The answer must consist of every line from the entries that holds the word "element".

----- Data listing -----

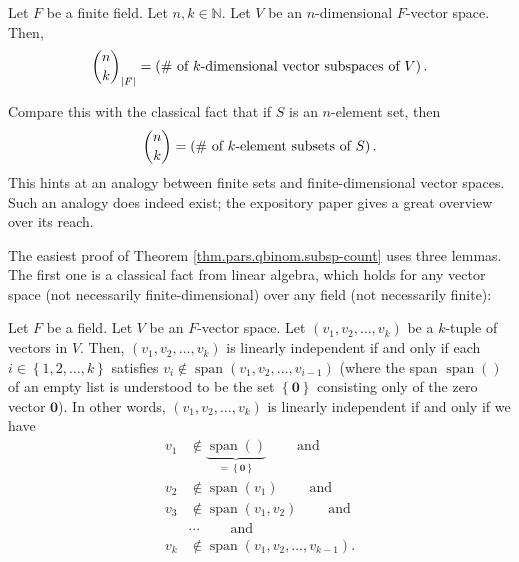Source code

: \begin{theorem}
\label{thm.pars.qbinom.subsp-count}Let $F$ be a finite field. Let
$n,k\in\mathbb{N}$. Let $V$ be an $n$-dimensional $F$-vector space. Then,%
\[
\dbinom{n}{k}_{\left\vert F\right\vert }=\left(  \text{\# of }%
k\text{-dimensional vector subspaces of }V\right)  .
\]

\end{theorem}

Compare this with the classical fact that if $S$ is an $n$-element set, then%
\[
\dbinom{n}{k}=\left(  \text{\# of }k\text{-element subsets of }S\right)  .
\]
This hints at an analogy between finite sets and finite-dimensional vector
spaces. Such an analogy does indeed exist; the expository paper \cite{Cohn04}
gives a great overview over its reach.

The easiest proof of Theorem \ref{thm.pars.qbinom.subsp-count} uses three
lemmas. The first one is a classical fact from linear algebra, which holds for
any vector space (not necessarily finite-dimensional) over any field (not
necessarily finite):

\begin{lemma}
\label{lem.linalg.lin-ind-via-span}Let $F$ be a field. Let $V$ be an
$F$-vector space. Let $\left(  v_{1},v_{2},\ldots,v_{k}\right)  $ be a
$k$-tuple of vectors in $V$. Then, $\left(  v_{1},v_{2},\ldots,v_{k}\right)  $
is linearly independent if and only if each $i\in\left\{  1,2,\ldots
,k\right\}  $ satisfies $v_{i}\notin\operatorname*{span}\left(  v_{1}%
,v_{2},\ldots,v_{i-1}\right)  $ (where the span $\operatorname*{span}\left(
{}\right)  $ of an empty list is understood to be the set $\left\{
\mathbf{0}\right\}  $ consisting only of the zero vector $\mathbf{0}$). In
other words, $\left(  v_{1},v_{2},\ldots,v_{k}\right)  $ is linearly
independent if and only if we have%
\begin{align*}
v_{1}  &  \notin\underbrace{\operatorname*{span}\left(  {}\right)
}_{=\left\{  \mathbf{0}\right\}  }\ \ \ \ \ \ \ \ \ \ \text{and}\\
v_{2}  &  \notin\operatorname*{span}\left(  v_{1}\right)
\ \ \ \ \ \ \ \ \ \ \text{and}\\
v_{3}  &  \notin\operatorname*{span}\left(  v_{1},v_{2}\right)
\ \ \ \ \ \ \ \ \ \ \text{and}\\
&  \cdots\ \ \ \ \ \ \ \ \ \ \text{and}\\
v_{k}  &  \notin\operatorname*{span}\left(  v_{1},v_{2},\ldots,v_{k-1}\right)
.
\end{align*}

\end{lemma}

-----

Written solution
Compare this with the classical fact that if $S$ is an $n$-element set, then%
\dbinom{n}{k}=\left(  \text{\# of }k\text{-element subsets of }S\right)  .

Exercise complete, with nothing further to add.